I almost didn’t call her back. It probably wouldn’t have been a surprise to her. I didn’t know it at the time, but up until then she was afflicted with what her sister called The Two Date Curse.
Our first date was great. We didn’t go home after leaving the bar, but instead moved down the street to a second to keep the date going. We each had one more drink, but then the waitress seemed to forget about us. We waited, and waited, and then waited some more. There wouldn’t be time for another drink; at this point we just needed the check.
The hour was growing near when my train would be leaving the station, and I had to get home. I eventually left her to wait some more alone and, after sprinting through Downtown Crossing towards South Station, barely caught the train.
I paid for the drinks that evening, which was how I knew I wanted to see her again. If I didn’t want a second date, I would have accepted her offer to go Dutch. I split the bill on a lot of dates, and it was still costing me a fortune. I had a line item in my budget for dates, and I even managed to occasionally pull off a date with one girl at 6:00 and another at 8:00. I even had it worked out how I could have squeezed in a third girl at 10:00, but it never came to that.
On this particular second date, I learned just what a lightweight she was. We were two beers in, and she was clearly feeling them both. She was also far more nervous than on our first date, and that manifested itself in a shrillness in her voice.
As we sat in whatever hipster Davis Square establishment we were patronizing that evening, I thought that this might be the end of it and I would be on to the next girl. Something obviously changed, because this girl has since agreed to marry me.
I have been thinking about this a lot lately, and not only because she will be the last girl I ever date. A friend has recently written about how difficult it is to make friends as a post-college adult, and recently The Art of Manliness posted about the 3-Encounter Rule.

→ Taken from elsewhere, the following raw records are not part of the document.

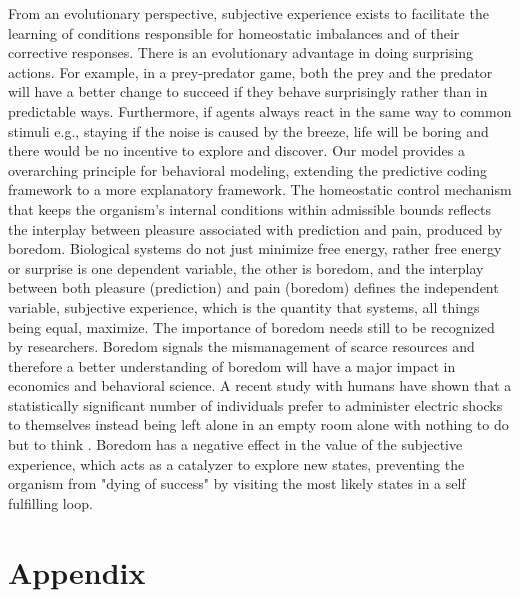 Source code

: \documentclass[11pt, onecolumn]{article}
\newcommand{\myreferences}{C:/workspace/github/bibliography-jgr/bibliojgr}
\begin{document}
From an evolutionary perspective, subjective experience exists to facilitate
the learning of conditions responsible for homeostatic imbalances and
of their corrective responses. There is an evolutionary advantage in doing
surprising actions. For example, in a prey-predator game, both the prey and
the predator will have a better change to succeed if they behave surprisingly
rather than in predictable ways. Furthermore, if agents always react in the
same way to common stimuli e.g., staying if the noise is caused by the breeze, life will be boring and there would be no incentive to explore and discover.
Our model provides a overarching principle for behavioral modeling, extending the predictive coding framework to a more explanatory framework. The homeostatic control mechanism that keeps the organism's internal conditions within admissible bounds reflects the interplay between pleasure associated with prediction and pain, produced by boredom.
Biological systems do not just minimize free energy, rather free energy or surprise is one dependent variable, the other is boredom, and the interplay between both pleasure (prediction) and pain (boredom) defines the independent variable, subjective experience, which is the quantity that systems, all things being equal, maximize. 
The importance of boredom needs still to be recognized by researchers. Boredom signals the mismanagement of scarce resources and therefore a better  understanding of boredom will have a major impact in economics and behavioral science. A recent study with humans have shown that a statistically significant number of individuals prefer to administer electric shocks to themselves instead being left alone in an empty room alone with nothing to do but to think \citep{wilson_just_2014}. Boredom has a negative effect in the value of the subjective experience, which acts as a catalyzer to explore new states, preventing the organism from "dying of success" by visiting the most likely states  in a self fulfilling loop. 




%


\newpage
\section*{Appendix}
\label{se:ap}
\end{document}
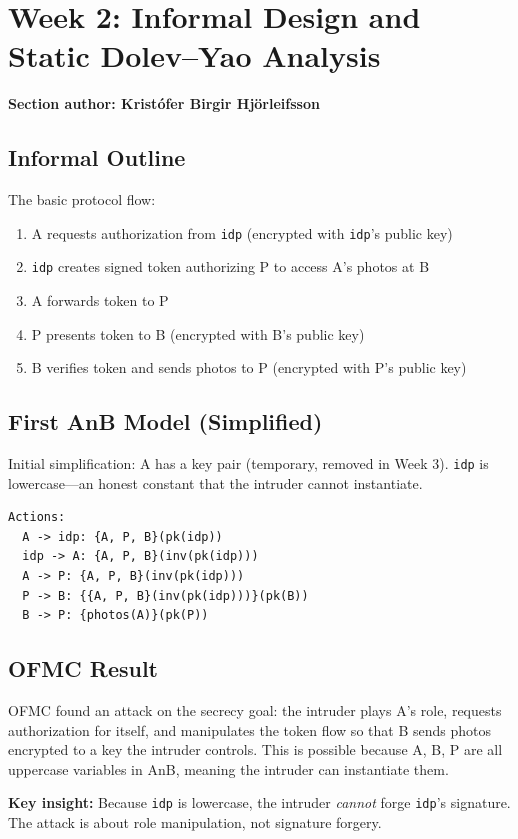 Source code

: \documentclass[11pt,a4paper]{article}
\newcommand{\sectionauthor}[1]{\noindent\textbf{Section author: #1}\par\medskip}
\begin{document}
\section{Week 2: Informal Design and Static Dolev--Yao Analysis}
\sectionauthor{Kristófer Birgir Hjörleifsson}

\subsection{Informal Outline}
The basic protocol flow:
\begin{enumerate}
  \item A requests authorization from \texttt{idp} (encrypted with \texttt{idp}'s public key)
  \item \texttt{idp} creates signed token authorizing P to access A's photos at B
  \item A forwards token to P
  \item P presents token to B (encrypted with B's public key)
  \item B verifies token and sends photos to P (encrypted with P's public key)
\end{enumerate}

\subsection{First AnB Model (Simplified)}
Initial simplification: A has a key pair (temporary, removed in Week 3).
\texttt{idp} is lowercase---an honest constant that the intruder cannot instantiate.

\begin{lstlisting}[style=anb,caption={Week 2 protocol}]
Actions:
  A -> idp: {A, P, B}(pk(idp))
  idp -> A: {A, P, B}(inv(pk(idp)))
  A -> P: {A, P, B}(inv(pk(idp)))
  P -> B: {{A, P, B}(inv(pk(idp)))}(pk(B))
  B -> P: {photos(A)}(pk(P))
\end{lstlisting}

\subsection{OFMC Result}
OFMC found an attack on the secrecy goal: the intruder plays A's role, requests authorization
for itself, and manipulates the token flow so that B sends photos encrypted to a key the intruder
controls. This is possible because A, B, P are all uppercase variables in AnB, meaning the
intruder can instantiate them.

\textbf{Key insight:} Because \texttt{idp} is lowercase, the intruder \emph{cannot} forge
\texttt{idp}'s signature. The attack is about role manipulation, not signature forgery.
\end{document}
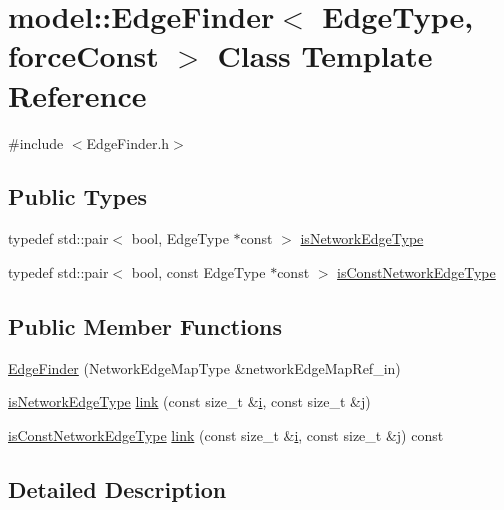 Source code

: \hypertarget{classmodel_1_1_edge_finder}{}\section{model\+:\+:Edge\+Finder$<$ Edge\+Type, force\+Const $>$ Class Template Reference}
\label{classmodel_1_1_edge_finder}


{\ttfamily \#include $<$Edge\+Finder.\+h$>$}

\subsection*{Public Types}
\begin{DoxyCompactItemize}
\item 
typedef std\+::pair$<$ bool, Edge\+Type $\ast$const  $>$ \hyperlink{classmodel_1_1_edge_finder_a86f4f60cced5f7a8865b9325c7f73a73}{is\+Network\+Edge\+Type}
\item 
typedef std\+::pair$<$ bool, const Edge\+Type $\ast$const  $>$ \hyperlink{classmodel_1_1_edge_finder_a7540ff799b6bec42eb8d97aca320b398}{is\+Const\+Network\+Edge\+Type}
\end{DoxyCompactItemize}
\subsection*{Public Member Functions}
\begin{DoxyCompactItemize}
\item 
\hyperlink{classmodel_1_1_edge_finder_ae40024ef37e1956df62d7f308c6b511e}{Edge\+Finder} (Network\+Edge\+Map\+Type \&network\+Edge\+Map\+Ref\+\_\+in)
\item 
\hyperlink{classmodel_1_1_edge_finder_a86f4f60cced5f7a8865b9325c7f73a73}{is\+Network\+Edge\+Type} \hyperlink{classmodel_1_1_edge_finder_a4768f8afd8b0c960c05a9c58d0a49692}{link} (const size\+\_\+t \&\hyperlink{_cubic_spline_intersection_8m_a6f6ccfcf58b31cb6412107d9d5281426}{i}, const size\+\_\+t \&j)
\item 
\hyperlink{classmodel_1_1_edge_finder_a7540ff799b6bec42eb8d97aca320b398}{is\+Const\+Network\+Edge\+Type} \hyperlink{classmodel_1_1_edge_finder_a2d03dfc5ce66381062604ed8eea7cab6}{link} (const size\+\_\+t \&\hyperlink{_cubic_spline_intersection_8m_a6f6ccfcf58b31cb6412107d9d5281426}{i}, const size\+\_\+t \&j) const 
\end{DoxyCompactItemize}


\subsection{Detailed Description}
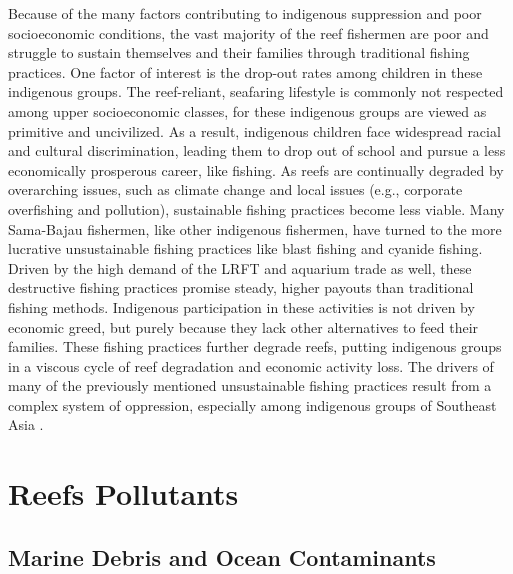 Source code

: \documentclass{book}\usepackage{knitr}
\begin{document}
Because of the many factors contributing to indigenous suppression and poor socioeconomic conditions, the vast majority of the reef fishermen are poor and struggle to sustain themselves and their families through traditional fishing practices. One factor of interest is the drop-out rates among children in these indigenous groups. The reef-reliant, seafaring lifestyle is commonly not respected among upper socioeconomic classes, for these indigenous groups are viewed as primitive and uncivilized. As a result, indigenous children face widespread racial and cultural discrimination, leading them to drop out of school and pursue a less economically prosperous career, like fishing. As reefs are continually degraded by overarching issues, such as climate change and local issues (e.g., corporate overfishing and pollution), sustainable fishing practices become less viable. Many Sama-Bajau fishermen, like other indigenous fishermen, have turned to the more lucrative unsustainable fishing practices like blast fishing and cyanide fishing. Driven by the high demand of the LRFT and aquarium trade as well, these destructive fishing practices promise steady, higher payouts than traditional fishing methods. Indigenous participation in these activities is not driven by economic greed, but purely because they lack other alternatives to feed their families. These fishing practices further degrade reefs, putting indigenous groups in a viscous cycle of reef degradation and economic activity loss. The drivers of many of the previously mentioned unsustainable fishing practices result from a complex system of oppression, especially among indigenous groups of Southeast Asia \citep{boatpeople}.

\section{Reefs Pollutants}

\subsection{Marine Debris and Ocean Contaminants} \label{sub:mdoc}
\end{document}
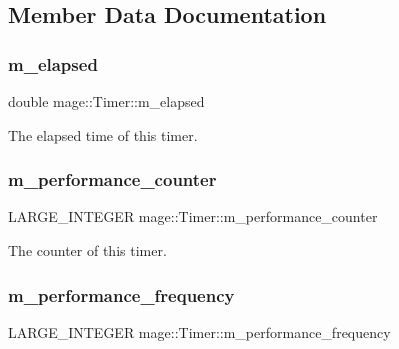 \subsection{Member Data Documentation}
\hypertarget{classmage_1_1_timer_aa2c50b9ffa85600791a21e2db4c43e91}{}\label{classmage_1_1_timer_aa2c50b9ffa85600791a21e2db4c43e91} 
\subsubsection{\texorpdfstring{m\+\_\+elapsed}{m\_elapsed}}
{\footnotesize\ttfamily double mage\+::\+Timer\+::m\+\_\+elapsed\hspace{0.3cm}{\ttfamily [protected]}}

The elapsed time of this timer. \hypertarget{classmage_1_1_timer_a70bdbf53f8cd69a46db8b75e08d3ead8}{}\label{classmage_1_1_timer_a70bdbf53f8cd69a46db8b75e08d3ead8} 
\subsubsection{\texorpdfstring{m\+\_\+performance\+\_\+counter}{m\_performance\_counter}}
{\footnotesize\ttfamily L\+A\+R\+G\+E\+\_\+\+I\+N\+T\+E\+G\+ER mage\+::\+Timer\+::m\+\_\+performance\+\_\+counter\hspace{0.3cm}{\ttfamily [protected]}}

The counter of this timer. \hypertarget{classmage_1_1_timer_a1618c4901b6f898165a2d79d02a2518e}{}\label{classmage_1_1_timer_a1618c4901b6f898165a2d79d02a2518e} 
\subsubsection{\texorpdfstring{m\+\_\+performance\+\_\+frequency}{m\_performance\_frequency}}
{\footnotesize\ttfamily L\+A\+R\+G\+E\+\_\+\+I\+N\+T\+E\+G\+ER mage\+::\+Timer\+::m\+\_\+performance\+\_\+frequency\hspace{0.3cm}{\ttfamily [protected]}}

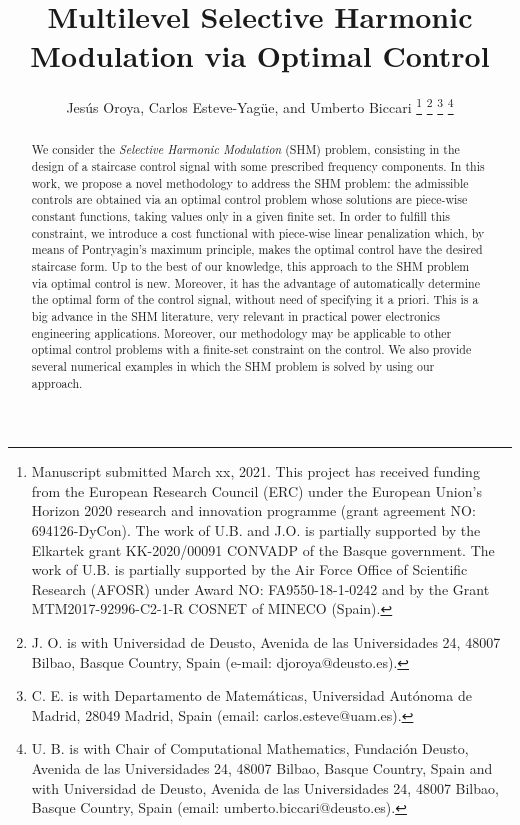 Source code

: \documentclass[9pt,shortpaper,twoside,web]{ieeecolor}
\begin{document}
	
\title{Multilevel Selective Harmonic Modulation via Optimal Control} 

\author{Jes\'us Oroya, Carlos Esteve-Yag\"ue, and Umberto Biccari
\thanks{Manuscript submitted March xx, 2021. This project has received funding from the European Research Council (ERC) under the European Union’s Horizon 2020 research and innovation programme (grant agreement NO: 694126-DyCon). The work of U.B. and J.O. is partially supported by the Elkartek grant KK-2020/00091 CONVADP of the Basque government. The work of U.B. is partially supported by the Air Force Office of Scientific Research (AFOSR) under Award NO: FA9550-18-1-0242 and by the Grant MTM2017-92996-C2-1-R COSNET of MINECO (Spain).}
\thanks{J. O. is with Universidad de Deusto, Avenida de las Universidades 24, 48007 Bilbao, Basque Country, Spain (e-mail: djoroya@deusto.es).}
\thanks{C. E. is with Departamento de Matem\'aticas, Universidad Aut\'onoma de Madrid, 28049 Madrid, Spain (email: carlos.esteve@uam.es).}
\thanks{U. B. is with Chair of Computational Mathematics, Fundaci\'on Deusto, Avenida de las Universidades 24, 48007 Bilbao, Basque Country, Spain and with Universidad de Deusto, Avenida de las Universidades 24, 48007 Bilbao, Basque Country, Spain (email: umberto.biccari@deusto.es).}
}
\maketitle

\begin{abstract}
	We consider the \emph{Selective Harmonic Modulation} (SHM) problem, consisting in the design of a staircase control signal with some prescribed frequency components. In this work, we propose a novel methodology to  address the SHM problem: the admissible controls are obtained via an optimal control problem whose solutions are piece-wise constant functions, taking values only in a given finite set. In order to fulfill this constraint, we introduce a cost functional with piece-wise linear penalization which, by means of Pontryagin's maximum principle, makes the optimal control have the desired staircase form. Up to the best of our knowledge, this approach to the SHM problem via optimal control is new. Moreover, it has the  advantage of automatically determine the optimal form of the control signal, without need of specifying it a priori. This is a big advance in the SHM literature, very relevant in practical power electronics engineering applications. Moreover, our methodology may be applicable to other optimal control problems with a finite-set constraint on the control. We also provide several numerical examples in which the SHM problem is solved by using our approach.
\end{abstract}
\end{document}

That is, you really need to spend time with someone three times before you know if there is potential for a relationship–platonic, romantic, or otherwise–there.
Though I dated a lot of great girls, very few of them got to a third date. Don’t get me wrong: I am very happy with Lilli and can’t wait to marry her. Still, I can’t help but to think how my life may have been different if I had given some of these other girls a bit more of a chance. Lilli’s experience, what with her Two Date Curse, and even Aziz Ansari’s love life for that matter, leads me to believe this is more common than it should be.
Next weekend we are going out with another couple for the second time. I obviously enjoyed our first encounter, and we will see if there is a third. I hope there is, not only because I enjoyed the first time so much, but because I need to break my own two date curse. You can never have too many friends, but I have had far too few third dates.